Entombed within Freud’s Oedipus Complex, Oedipus’ tragic fate is replicated again and again. The lack the orphan or adoptee feels — the hole left by family — becomes a dangerous attractor to servitude. This lack becomes, in the words of Deleuze and Guattari, a “displaced or internalized limit where desire lets itself be caught”.


When I think of a situation where this tension is most visible, I can’t help but think of Israel and Palestine. In fact, it is telling that so many post-structuralists, interested in the psycho-political affects of displacement and escape, have long declared solidarity with the Palestinians, from Deleuze and Guattari themselves to more explicit adoptees who affirmed their lines of flight, like Jean Genet. But of course, to many, Deleuze and Guattari in particular are dangerous figures who have been utilised by the Israeli Defense Force to further brutalize and displace the Palestinians themselves.

The distinction here should be obvious, but to many it is not. From the Nakba to the Holocaust, we are capable of recognising that both Palestinians and Israelis now hold a central catastrophe, a displacement, at the heart of their existences. Like any displaced child, they may hold onto knowledge of a far more sprawling family tree or history, but they themselves have been pushed off the map. They experience a lack at the heart of their being. It is a question of how we respond to this lack and the things we do in its name.

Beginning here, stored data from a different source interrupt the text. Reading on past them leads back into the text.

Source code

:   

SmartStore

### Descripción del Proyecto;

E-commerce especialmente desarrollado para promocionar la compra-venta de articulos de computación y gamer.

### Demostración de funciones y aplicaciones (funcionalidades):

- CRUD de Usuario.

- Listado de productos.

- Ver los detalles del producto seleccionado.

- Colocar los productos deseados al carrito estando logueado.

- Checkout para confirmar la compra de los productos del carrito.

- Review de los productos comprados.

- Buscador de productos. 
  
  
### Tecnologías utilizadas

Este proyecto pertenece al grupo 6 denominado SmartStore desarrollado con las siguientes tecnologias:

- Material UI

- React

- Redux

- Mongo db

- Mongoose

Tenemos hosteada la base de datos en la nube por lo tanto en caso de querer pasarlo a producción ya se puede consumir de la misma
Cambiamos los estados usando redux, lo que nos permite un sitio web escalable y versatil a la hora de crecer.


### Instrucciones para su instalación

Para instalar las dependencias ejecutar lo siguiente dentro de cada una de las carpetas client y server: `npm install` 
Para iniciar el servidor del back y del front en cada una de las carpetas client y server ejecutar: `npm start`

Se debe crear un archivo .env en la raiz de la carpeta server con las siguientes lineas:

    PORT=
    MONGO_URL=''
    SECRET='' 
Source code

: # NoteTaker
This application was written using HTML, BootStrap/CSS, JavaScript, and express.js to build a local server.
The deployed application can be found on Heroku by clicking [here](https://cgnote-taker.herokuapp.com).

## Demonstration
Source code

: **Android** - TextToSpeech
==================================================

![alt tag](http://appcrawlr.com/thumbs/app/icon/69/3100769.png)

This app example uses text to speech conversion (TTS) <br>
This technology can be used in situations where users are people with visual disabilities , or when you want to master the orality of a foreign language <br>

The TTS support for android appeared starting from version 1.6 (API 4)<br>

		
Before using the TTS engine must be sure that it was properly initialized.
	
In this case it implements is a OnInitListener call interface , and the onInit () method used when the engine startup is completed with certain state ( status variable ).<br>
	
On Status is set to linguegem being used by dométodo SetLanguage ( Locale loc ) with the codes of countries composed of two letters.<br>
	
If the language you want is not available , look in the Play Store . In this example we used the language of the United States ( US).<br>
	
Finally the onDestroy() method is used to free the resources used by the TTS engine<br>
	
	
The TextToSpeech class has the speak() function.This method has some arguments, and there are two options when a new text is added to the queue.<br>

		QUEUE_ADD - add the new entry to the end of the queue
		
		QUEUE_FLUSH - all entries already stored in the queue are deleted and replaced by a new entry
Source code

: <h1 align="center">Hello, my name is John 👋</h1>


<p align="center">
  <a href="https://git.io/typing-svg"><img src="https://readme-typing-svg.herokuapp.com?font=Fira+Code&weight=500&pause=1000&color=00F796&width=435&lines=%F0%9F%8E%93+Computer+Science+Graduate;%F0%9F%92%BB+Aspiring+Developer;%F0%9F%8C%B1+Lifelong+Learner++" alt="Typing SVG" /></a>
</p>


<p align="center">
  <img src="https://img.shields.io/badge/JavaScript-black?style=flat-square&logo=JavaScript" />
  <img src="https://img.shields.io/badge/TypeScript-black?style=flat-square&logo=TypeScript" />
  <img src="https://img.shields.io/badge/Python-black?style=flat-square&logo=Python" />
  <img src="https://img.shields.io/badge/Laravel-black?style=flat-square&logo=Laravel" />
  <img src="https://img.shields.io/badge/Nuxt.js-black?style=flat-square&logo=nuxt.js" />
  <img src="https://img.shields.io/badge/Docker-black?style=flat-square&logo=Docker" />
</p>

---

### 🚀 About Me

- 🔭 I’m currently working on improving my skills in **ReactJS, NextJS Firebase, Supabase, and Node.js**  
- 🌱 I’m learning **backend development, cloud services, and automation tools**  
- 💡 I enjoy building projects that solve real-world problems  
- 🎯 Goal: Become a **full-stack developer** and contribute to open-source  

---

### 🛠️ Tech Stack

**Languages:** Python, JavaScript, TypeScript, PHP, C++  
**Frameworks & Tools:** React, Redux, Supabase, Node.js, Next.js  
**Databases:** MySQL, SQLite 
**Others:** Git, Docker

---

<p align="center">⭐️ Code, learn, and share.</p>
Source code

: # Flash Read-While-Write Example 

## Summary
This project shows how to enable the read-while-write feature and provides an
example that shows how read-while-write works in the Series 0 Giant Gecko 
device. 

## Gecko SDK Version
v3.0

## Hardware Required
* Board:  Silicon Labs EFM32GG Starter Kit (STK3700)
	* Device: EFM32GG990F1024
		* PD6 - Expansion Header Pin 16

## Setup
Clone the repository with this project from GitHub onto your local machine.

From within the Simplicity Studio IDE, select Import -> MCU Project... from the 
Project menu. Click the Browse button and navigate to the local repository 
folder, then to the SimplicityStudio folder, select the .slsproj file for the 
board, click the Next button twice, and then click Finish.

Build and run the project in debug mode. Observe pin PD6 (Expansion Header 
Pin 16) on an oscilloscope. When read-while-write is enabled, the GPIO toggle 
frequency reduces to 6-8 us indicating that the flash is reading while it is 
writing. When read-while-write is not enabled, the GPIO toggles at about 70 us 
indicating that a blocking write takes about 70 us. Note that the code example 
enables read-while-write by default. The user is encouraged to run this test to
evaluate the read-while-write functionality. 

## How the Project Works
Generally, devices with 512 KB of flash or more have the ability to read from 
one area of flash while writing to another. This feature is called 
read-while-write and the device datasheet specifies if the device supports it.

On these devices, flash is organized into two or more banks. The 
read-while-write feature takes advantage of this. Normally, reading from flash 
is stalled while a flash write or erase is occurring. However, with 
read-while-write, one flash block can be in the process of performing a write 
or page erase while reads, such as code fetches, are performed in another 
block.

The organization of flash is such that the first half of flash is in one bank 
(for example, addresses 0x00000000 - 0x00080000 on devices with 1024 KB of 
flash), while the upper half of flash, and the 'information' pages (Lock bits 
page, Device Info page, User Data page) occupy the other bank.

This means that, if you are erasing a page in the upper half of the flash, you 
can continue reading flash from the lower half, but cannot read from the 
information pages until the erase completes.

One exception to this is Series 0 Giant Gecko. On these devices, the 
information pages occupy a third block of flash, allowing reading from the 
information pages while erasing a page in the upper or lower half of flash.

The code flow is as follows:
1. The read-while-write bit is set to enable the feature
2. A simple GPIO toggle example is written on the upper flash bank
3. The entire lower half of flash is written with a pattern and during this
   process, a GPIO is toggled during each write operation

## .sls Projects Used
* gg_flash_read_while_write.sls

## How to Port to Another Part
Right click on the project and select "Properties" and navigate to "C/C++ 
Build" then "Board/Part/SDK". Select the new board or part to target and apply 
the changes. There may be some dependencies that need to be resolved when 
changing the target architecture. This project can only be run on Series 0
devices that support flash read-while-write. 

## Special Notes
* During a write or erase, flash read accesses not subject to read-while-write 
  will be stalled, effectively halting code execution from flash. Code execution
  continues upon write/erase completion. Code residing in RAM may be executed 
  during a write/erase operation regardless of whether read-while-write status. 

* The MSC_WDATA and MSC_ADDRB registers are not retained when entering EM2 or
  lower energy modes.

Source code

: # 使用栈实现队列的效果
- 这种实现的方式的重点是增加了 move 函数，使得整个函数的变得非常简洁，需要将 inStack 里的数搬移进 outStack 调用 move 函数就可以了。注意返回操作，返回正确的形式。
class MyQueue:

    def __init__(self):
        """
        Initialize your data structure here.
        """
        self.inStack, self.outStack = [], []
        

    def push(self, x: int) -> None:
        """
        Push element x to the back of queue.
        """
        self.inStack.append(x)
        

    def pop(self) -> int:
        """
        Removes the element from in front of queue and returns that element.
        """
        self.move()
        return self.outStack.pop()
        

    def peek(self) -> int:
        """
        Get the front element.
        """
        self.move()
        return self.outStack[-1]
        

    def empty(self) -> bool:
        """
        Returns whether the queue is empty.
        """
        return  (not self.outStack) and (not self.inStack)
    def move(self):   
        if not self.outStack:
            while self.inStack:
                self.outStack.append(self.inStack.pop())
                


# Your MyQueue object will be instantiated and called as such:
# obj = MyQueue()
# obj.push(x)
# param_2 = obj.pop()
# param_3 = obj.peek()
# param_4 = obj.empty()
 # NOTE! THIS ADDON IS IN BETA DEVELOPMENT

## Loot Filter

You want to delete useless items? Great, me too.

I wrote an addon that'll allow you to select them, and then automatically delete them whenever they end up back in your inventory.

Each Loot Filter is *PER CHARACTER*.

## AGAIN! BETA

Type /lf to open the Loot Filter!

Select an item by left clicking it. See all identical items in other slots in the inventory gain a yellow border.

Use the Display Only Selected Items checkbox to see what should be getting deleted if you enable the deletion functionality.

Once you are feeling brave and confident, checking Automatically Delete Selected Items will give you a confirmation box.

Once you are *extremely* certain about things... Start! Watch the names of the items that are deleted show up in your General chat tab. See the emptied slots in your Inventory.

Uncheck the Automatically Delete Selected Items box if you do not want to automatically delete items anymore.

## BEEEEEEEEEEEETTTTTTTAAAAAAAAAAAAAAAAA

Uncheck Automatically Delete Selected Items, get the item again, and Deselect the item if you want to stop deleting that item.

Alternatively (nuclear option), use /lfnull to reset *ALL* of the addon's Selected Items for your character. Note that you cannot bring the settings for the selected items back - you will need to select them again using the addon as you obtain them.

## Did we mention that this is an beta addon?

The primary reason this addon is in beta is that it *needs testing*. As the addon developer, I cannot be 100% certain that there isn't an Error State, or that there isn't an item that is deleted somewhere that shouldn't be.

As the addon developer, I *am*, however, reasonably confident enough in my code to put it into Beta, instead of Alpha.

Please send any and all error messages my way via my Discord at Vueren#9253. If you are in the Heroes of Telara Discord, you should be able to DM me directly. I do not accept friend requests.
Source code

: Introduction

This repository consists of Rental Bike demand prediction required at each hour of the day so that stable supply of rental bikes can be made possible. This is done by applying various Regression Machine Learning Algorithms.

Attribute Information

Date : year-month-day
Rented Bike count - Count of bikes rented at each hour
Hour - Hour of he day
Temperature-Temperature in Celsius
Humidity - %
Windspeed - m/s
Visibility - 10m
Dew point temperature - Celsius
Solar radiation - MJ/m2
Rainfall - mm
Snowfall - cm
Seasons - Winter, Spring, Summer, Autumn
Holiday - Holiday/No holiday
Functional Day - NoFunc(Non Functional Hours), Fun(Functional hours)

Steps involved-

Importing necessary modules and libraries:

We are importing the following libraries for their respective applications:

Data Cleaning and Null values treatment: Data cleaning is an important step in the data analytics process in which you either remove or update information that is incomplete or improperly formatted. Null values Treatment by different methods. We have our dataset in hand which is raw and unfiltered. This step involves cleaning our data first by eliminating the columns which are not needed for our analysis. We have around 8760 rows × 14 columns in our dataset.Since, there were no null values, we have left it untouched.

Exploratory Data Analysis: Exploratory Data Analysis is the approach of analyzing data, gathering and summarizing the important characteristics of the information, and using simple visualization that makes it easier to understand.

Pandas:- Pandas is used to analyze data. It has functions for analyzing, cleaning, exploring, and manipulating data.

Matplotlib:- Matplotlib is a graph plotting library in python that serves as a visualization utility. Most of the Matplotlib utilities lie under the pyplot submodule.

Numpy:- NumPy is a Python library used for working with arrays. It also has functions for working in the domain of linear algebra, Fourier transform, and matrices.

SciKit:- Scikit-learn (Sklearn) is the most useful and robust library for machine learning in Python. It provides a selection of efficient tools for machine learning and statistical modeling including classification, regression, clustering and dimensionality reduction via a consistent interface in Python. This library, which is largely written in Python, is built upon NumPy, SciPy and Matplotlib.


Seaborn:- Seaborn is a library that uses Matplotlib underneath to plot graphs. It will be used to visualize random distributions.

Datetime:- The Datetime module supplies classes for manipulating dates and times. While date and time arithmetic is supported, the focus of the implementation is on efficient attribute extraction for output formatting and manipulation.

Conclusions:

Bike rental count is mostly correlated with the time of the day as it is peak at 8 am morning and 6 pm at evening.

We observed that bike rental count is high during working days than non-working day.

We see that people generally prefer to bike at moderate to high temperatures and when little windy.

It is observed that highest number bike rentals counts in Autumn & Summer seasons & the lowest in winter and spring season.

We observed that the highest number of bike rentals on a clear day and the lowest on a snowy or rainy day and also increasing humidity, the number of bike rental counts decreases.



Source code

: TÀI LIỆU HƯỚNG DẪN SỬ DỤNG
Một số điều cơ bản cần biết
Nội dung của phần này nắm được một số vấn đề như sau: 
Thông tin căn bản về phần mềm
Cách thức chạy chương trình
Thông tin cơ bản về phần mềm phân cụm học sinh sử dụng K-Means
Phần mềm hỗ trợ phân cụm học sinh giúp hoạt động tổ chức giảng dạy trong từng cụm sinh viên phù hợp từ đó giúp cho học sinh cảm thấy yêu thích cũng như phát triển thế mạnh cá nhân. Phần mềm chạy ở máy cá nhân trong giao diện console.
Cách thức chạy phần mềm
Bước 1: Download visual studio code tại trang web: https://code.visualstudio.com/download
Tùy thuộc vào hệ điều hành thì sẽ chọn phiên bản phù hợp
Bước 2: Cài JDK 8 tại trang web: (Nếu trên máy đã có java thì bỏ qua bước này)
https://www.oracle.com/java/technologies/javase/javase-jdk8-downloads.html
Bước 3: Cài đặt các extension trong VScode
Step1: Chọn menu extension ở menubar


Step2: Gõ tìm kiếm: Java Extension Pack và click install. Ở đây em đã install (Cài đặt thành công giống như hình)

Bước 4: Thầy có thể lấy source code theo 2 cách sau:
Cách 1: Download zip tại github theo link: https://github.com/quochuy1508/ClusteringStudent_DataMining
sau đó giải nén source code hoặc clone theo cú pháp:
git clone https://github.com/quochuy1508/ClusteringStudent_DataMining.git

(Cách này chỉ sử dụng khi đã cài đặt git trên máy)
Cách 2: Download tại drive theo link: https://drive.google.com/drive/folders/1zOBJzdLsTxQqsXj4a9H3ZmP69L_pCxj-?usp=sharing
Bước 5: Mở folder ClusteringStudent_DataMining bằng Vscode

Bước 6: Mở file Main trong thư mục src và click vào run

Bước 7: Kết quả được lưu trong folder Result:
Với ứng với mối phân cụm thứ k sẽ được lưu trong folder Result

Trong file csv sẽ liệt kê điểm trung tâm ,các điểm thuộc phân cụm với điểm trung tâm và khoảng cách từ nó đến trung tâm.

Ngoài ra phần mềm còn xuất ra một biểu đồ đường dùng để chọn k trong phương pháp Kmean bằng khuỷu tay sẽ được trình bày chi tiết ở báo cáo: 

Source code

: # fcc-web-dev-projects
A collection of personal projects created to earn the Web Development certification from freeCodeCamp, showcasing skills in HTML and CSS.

Just like Oedipus and Antigone, their situations are complex and resist reduction, but we can nonetheless see how the tragedy unfolds. The displacement of the Jewish people, whether from their ancestral lands or from Europe during the Second World War (because Zionism predates the Holocaust, lest we forget), also constitutes a “limit where desire lets itself be caught”. Rather than the family, this desire is captured by the Oedipalizing State, which, like the family as a social institution, restricts the potential innate to the displaced child who could have made a new world for themselves. Just as children leave the family to create the family anew, the generative potential of flight is made reproductive rather than productive in its own right.

Not all Jews are beholden to the encasement that Israel represents, of course. They perhaps understand their place in the world far better. A history of flight is a traumatic thing for any people to experience, but it sets you up well to assist in and offer solidarity to the emancipation of others. The productive nature of a line of flight is no less difficult to remain committed to, often setting oneself against the world at large, but it is righteous.

Zionism is the opposite. It is the Oedipal function raised up to the level of the state, which enacts the liberating philosophy of Deleuze and Guattari from the wrong side — not to free others from servitude but to perpetuate the trauma of displacement at the heart of their existence. Israel reproduces the trauma at its heart ad nauseum, rather than producing a new world in which others might be liberated from the sorts of tyranny they experienced.


This is the sort of anti-oedipal political programme that is elucidated by a text like Anti-Oedipus. It is a shame it is so often restricted to the first war it waged, against Freudian psychoanalysis. Its resources can travel much further, if we let them. In this way, it is a book that warrants a taste of its own medicine — free it from its “parenthood”, reconstructed by an academic oedipalizing process. Once achieved, it has so much left to teach us, not only in Palestine, but everywhere in contemporary politics, where politicians are elected on promises of change and escape only to replicate the tyranny of their predecessors in a more distilled manner.

The tragedy of Oedipus is alive and well in the 21st century.